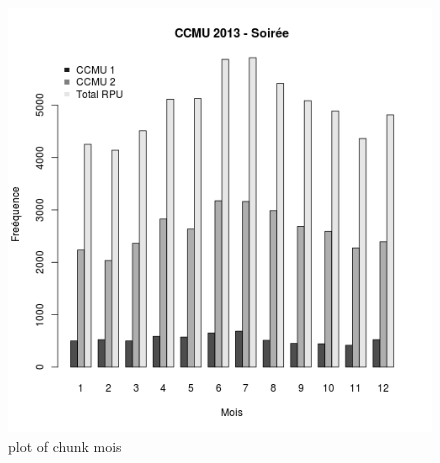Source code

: \begin{figure}[htbp]
\centering
\includegraphics{figure/mois1.png}
\caption{plot of chunk mois}
\end{figure}

\begin{Shaded}
\begin{Highlighting}[]

 \NormalTok{, } \NormalTok{(}\NormalTok{, }\NormalTok{), } \NormalTok{)}
 \NormalTok{(}\NormalTok{, }\NormalTok{), } \NormalTok{)}
\end{Highlighting}
\end{Shaded}

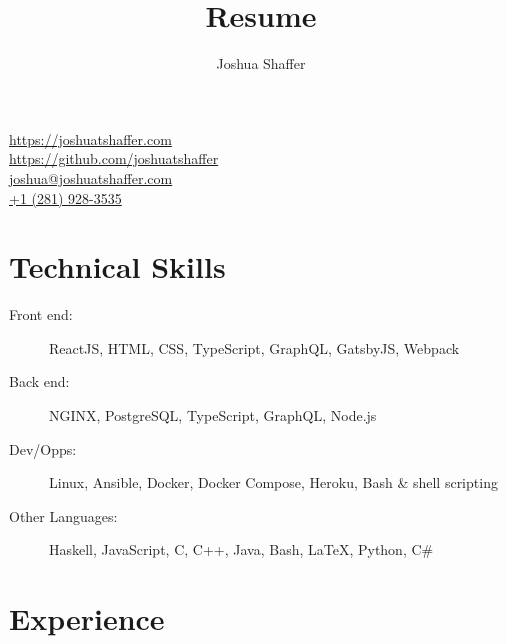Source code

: \documentclass{resume}
\title{Resume}
\author{Joshua Shaffer}
\begin{document}
{\Huge\bfseries\theauthor}
\hfill
\begin{contactInfo}
    \href{https://joshuatshaffer.com}{https://joshuatshaffer.com} \\
    \href{https://github.com/joshuatshaffer}{https://github.com/joshuatshaffer} \\
    \href{mailto:joshua@joshuatshaffer.com}{joshua@joshuatshaffer.com} \\
    \href{tel:+12819283535}{+1 (281) 928-3535}
\end{contactInfo}

\section{Technical Skills}

\begin{description}
    \item[Front end:] ReactJS, HTML, CSS, TypeScript, GraphQL, GatsbyJS, Webpack
    \item[Back end:] NGINX, PostgreSQL, TypeScript, GraphQL, Node.js
    \item[Dev/Opps:] Linux, Ansible, Docker, Docker Compose, Heroku, Bash \& shell scripting
    \item[Other Languages:] Haskell, JavaScript, C, C++, Java, Bash, \LaTeX, Python, C\#
\end{description}

\section{Experience}

 \\
\end{document}

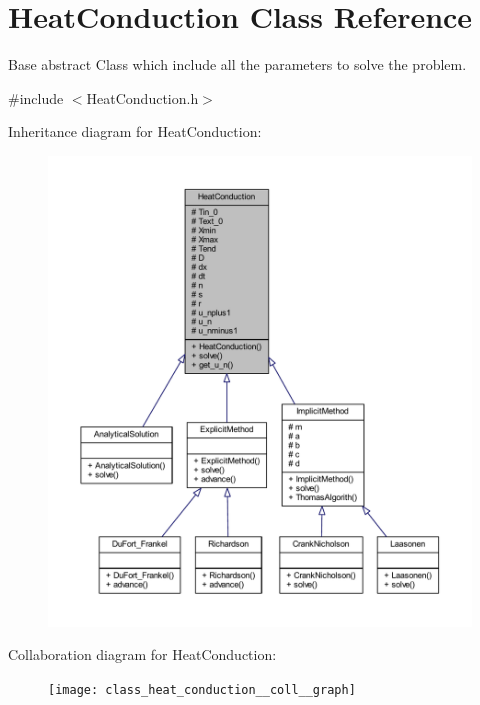 \hypertarget{class_heat_conduction}{}\section{Heat\+Conduction Class Reference}
\label{class_heat_conduction}


Base abstract Class which include all the parameters to solve the problem.  




{\ttfamily \#include $<$Heat\+Conduction.\+h$>$}



Inheritance diagram for Heat\+Conduction\+:
\nopagebreak
\begin{figure}[H]
\begin{center}
\leavevmode
\includegraphics[width=350pt]{class_heat_conduction__inherit__graph}
\end{center}
\end{figure}


Collaboration diagram for Heat\+Conduction\+:
\nopagebreak
\begin{figure}[H]
\begin{center}
\leavevmode
\texttt{[image: class\_heat\_conduction\_\_coll\_\_graph]}
\end{center}
\end{figure}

■ ■ ■ ■

WHAT YOU SHOULD DO:
Each record above should be restated word for word. The pictures should not appear.

ANSWER BOX:
Source code

: \begin{figure}[htbp]
\centering
\includegraphics{figure/mois1.png}
\caption{plot of chunk mois}
\end{figure}

\begin{Shaded}
\begin{Highlighting}[]

 \NormalTok{, } \NormalTok{(}\NormalTok{, }\NormalTok{), } \NormalTok{)}
 \NormalTok{(}\NormalTok{, }\NormalTok{), } \NormalTok{)}
\end{Highlighting}
\end{Shaded}

Source code

: \documentclass{resume}
\title{Resume}
\author{Joshua Shaffer}
\begin{document}
{\Huge\bfseries\theauthor}
\hfill
\begin{contactInfo}
    \href{https://joshuatshaffer.com}{https://joshuatshaffer.com} \\
    \href{https://github.com/joshuatshaffer}{https://github.com/joshuatshaffer} \\
    \href{mailto:joshua@joshuatshaffer.com}{joshua@joshuatshaffer.com} \\
    \href{tel:+12819283535}{+1 (281) 928-3535}
\end{contactInfo}

\section{Technical Skills}

\begin{description}
    \item[Front end:] ReactJS, HTML, CSS, TypeScript, GraphQL, GatsbyJS, Webpack
    \item[Back end:] NGINX, PostgreSQL, TypeScript, GraphQL, Node.js
    \item[Dev/Opps:] Linux, Ansible, Docker, Docker Compose, Heroku, Bash \& shell scripting
    \item[Other Languages:] Haskell, JavaScript, C, C++, Java, Bash, \LaTeX, Python, C\#
\end{description}

\section{Experience}

 \\
\end{document}

 \hypertarget{class_heat_conduction}{}\section{Heat\+Conduction Class Reference}
\label{class_heat_conduction}


Base abstract Class which include all the parameters to solve the problem.  




{\ttfamily \#include $<$Heat\+Conduction.\+h$>$}



Inheritance diagram for Heat\+Conduction\+:
\nopagebreak
\begin{figure}[H]
\begin{center}
\leavevmode
\includegraphics[width=350pt]{class_heat_conduction__inherit__graph}
\end{center}
\end{figure}


Collaboration diagram for Heat\+Conduction\+:
\nopagebreak
\begin{figure}[H]
\begin{center}
\leavevmode
\texttt{[image: class\_heat\_conduction\_\_coll\_\_graph]}
\end{center}
\end{figure}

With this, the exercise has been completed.